■日米共同声明は何を合意したのか

 9月26日、安倍総理とトランプ大統領の首脳会談において合意された、日米貿易協定をめぐる交渉の開始は、その端的な例でしょう。

 これは普通、「物品貿易協定(Trade Agreement on goods, 略称TAG)」の交渉開始と受け取られています。TAGは物品の輸出入をめぐる関税の削減や撤廃のみをめざすので、サービス分野や投資などに関しても取り決めを交わす「自由貿易協定(Free Trade Agreement, 略称FTA)とは別物というのが政府見解。安倍総理も、「FTAとは全く異なる」と説明したと報じられています(ニューズウィーク日本版、2018年9月27日配信記事)。

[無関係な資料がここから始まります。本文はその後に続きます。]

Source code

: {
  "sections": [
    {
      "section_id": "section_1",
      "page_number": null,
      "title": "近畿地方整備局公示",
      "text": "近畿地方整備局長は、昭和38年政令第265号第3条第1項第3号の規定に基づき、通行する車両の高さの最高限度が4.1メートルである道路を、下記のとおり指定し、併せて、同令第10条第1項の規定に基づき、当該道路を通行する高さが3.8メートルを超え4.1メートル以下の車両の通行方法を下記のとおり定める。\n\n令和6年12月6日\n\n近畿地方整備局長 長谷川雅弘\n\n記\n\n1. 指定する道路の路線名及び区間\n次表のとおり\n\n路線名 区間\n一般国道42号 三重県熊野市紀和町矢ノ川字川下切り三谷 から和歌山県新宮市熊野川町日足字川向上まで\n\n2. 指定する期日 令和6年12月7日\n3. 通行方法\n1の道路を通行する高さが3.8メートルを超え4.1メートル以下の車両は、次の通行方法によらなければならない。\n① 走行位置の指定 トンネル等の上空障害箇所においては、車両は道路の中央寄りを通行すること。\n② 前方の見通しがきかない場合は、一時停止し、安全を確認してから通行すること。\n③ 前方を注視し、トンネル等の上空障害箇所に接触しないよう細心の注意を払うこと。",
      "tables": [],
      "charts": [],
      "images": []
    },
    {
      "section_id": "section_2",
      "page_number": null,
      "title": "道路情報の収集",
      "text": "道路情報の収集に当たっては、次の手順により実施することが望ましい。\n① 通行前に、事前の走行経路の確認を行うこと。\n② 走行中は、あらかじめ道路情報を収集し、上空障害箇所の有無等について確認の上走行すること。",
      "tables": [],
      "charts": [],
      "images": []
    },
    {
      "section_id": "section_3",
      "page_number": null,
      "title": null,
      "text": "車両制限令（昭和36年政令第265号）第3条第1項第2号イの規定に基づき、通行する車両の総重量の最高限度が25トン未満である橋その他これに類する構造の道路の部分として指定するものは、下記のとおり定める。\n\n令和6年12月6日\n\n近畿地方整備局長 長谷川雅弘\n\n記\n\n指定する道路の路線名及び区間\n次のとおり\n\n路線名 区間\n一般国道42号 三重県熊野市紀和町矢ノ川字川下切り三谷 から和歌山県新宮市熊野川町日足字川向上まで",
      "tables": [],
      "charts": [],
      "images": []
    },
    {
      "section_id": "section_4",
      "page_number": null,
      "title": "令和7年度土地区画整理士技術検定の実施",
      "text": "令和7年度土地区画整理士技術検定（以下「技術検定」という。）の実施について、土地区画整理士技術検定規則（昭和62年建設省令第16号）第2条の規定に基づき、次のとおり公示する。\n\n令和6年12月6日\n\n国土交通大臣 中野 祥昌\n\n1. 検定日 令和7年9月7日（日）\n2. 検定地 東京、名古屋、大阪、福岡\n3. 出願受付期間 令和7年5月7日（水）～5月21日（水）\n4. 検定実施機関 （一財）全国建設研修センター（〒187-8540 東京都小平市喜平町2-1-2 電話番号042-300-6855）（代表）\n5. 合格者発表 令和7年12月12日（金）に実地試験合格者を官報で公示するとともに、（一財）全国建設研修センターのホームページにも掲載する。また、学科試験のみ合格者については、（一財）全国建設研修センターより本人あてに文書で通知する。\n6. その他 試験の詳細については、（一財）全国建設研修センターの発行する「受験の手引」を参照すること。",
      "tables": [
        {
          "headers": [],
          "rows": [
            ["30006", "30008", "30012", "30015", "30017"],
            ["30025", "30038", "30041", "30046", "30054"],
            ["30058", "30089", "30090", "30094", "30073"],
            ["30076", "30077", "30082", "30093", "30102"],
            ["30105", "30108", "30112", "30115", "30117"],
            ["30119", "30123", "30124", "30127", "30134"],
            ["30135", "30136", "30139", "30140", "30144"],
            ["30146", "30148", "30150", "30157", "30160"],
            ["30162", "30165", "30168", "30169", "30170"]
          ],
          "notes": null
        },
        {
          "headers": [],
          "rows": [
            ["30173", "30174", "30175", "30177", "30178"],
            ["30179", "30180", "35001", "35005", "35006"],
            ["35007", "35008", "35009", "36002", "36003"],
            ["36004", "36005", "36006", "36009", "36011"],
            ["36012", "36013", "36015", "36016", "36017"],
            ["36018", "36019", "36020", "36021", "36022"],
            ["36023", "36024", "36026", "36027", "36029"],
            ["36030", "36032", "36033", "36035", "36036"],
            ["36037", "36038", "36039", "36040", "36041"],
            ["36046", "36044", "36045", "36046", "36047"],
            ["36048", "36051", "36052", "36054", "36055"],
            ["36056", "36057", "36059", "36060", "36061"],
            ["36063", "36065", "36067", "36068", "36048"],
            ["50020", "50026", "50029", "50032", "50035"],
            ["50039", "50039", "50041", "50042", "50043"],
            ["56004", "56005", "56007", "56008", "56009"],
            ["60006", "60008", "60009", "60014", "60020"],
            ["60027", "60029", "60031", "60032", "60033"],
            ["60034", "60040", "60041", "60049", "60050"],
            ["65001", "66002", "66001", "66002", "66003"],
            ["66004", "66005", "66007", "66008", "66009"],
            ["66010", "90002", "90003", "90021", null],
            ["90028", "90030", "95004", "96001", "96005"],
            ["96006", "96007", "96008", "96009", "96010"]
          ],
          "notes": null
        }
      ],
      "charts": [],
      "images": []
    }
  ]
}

 なるほど、TAGとFTAが同じはずはありません。そのかぎりにおいて、総理の説明は正しい。

 アメリカは以前より、わが国にたいして、二国間のFTAを要求してきました。にもかかわらず、TAGで合意したというのですから、これだけを取れば、日本が向こうの要求を退けたようにも見える。

 ところが、お立ち会い。正しい説明をしているにもかかわらず、総理の言葉は日米間の貿易交渉について、間違った印象を与えるものなのです!

 なぜか。

「日米両国がTAGをめぐる交渉開始を合意した」ということは、「日米両国が交渉開始に合意したのはTAGのみである」ことを意味しないのです。

 え? と思った方のために、合意を表明した日米共同声明を振り返ってみましょう。協定の交渉開始を記した第三項は、外務省のサイトに掲載された日本語訳ではこうなっています。

日米両国は、所要の国内調整を経た後に、日米物品貿易協定(TAG)について、また、他の重要な分野(サービスを含む)で早期に結果を生じ得るものについても、交渉を開始する。